> **Task description**
Copy, from the data below, every line that has "rightskip" in it.

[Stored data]

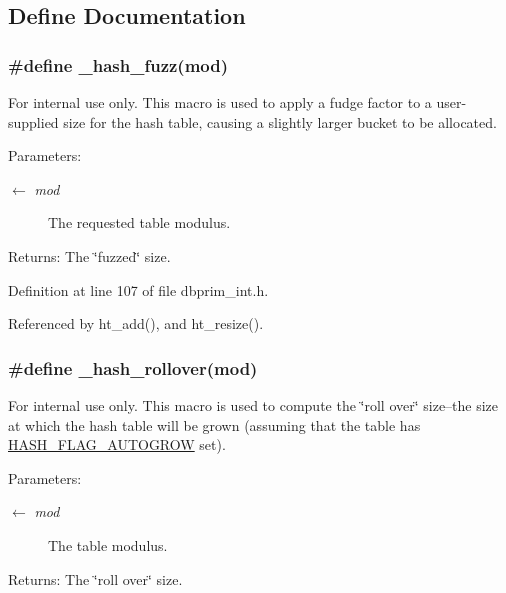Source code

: \subsection{Define Documentation}
\hypertarget{group__dbprim__hash_ga49}{
\subsubsection[\_\-hash\_\-fuzz]{\setlength{\rightskip}{0pt plus 5cm}\#define \_\-hash\_\-fuzz(mod)}}
\label{group__dbprim__hash_ga49}


\begin{Desc}
\item[For internal use only.]
This macro is used to apply a fudge factor to a user-supplied size for the hash table, causing a slightly larger bucket to be allocated.

\begin{Desc}
\item[Parameters:]
\begin{description}
\item[\mbox{$\leftarrow$} {\em mod}]The requested table modulus.\end{description}
\end{Desc}
\begin{Desc}
\item[Returns:]The \char`\"{}fuzzed\char`\"{} size.\end{Desc}
\end{Desc}


Definition at line 107 of file dbprim\_\-int.h.

Referenced by ht\_\-add(), and ht\_\-resize().\hypertarget{group__dbprim__hash_ga47}{
\subsubsection[\_\-hash\_\-rollover]{\setlength{\rightskip}{0pt plus 5cm}\#define \_\-hash\_\-rollover(mod)}}
\label{group__dbprim__hash_ga47}


\begin{Desc}
\item[For internal use only.]
This macro is used to compute the \char`\"{}roll over\char`\"{} size--the size at which the hash table will be grown (assuming that the table has \hyperlink{group__dbprim__hash_ga23}{HASH\_\-FLAG\_\-AUTOGROW} set).

\begin{Desc}
\item[Parameters:]
\begin{description}
\item[\mbox{$\leftarrow$} {\em mod}]The table modulus.\end{description}
\end{Desc}
\begin{Desc}
\item[Returns:]The \char`\"{}roll over\char`\"{} size.\end{Desc}
\end{Desc}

> **Written solution**
\subsubsection[\_\-hash\_\-fuzz]{\setlength{\rightskip}{0pt plus 5cm}\#define \_\-hash\_\-fuzz(mod)}}
\subsubsection[\_\-hash\_\-rollover]{\setlength{\rightskip}{0pt plus 5cm}\#define \_\-hash\_\-rollover(mod)}}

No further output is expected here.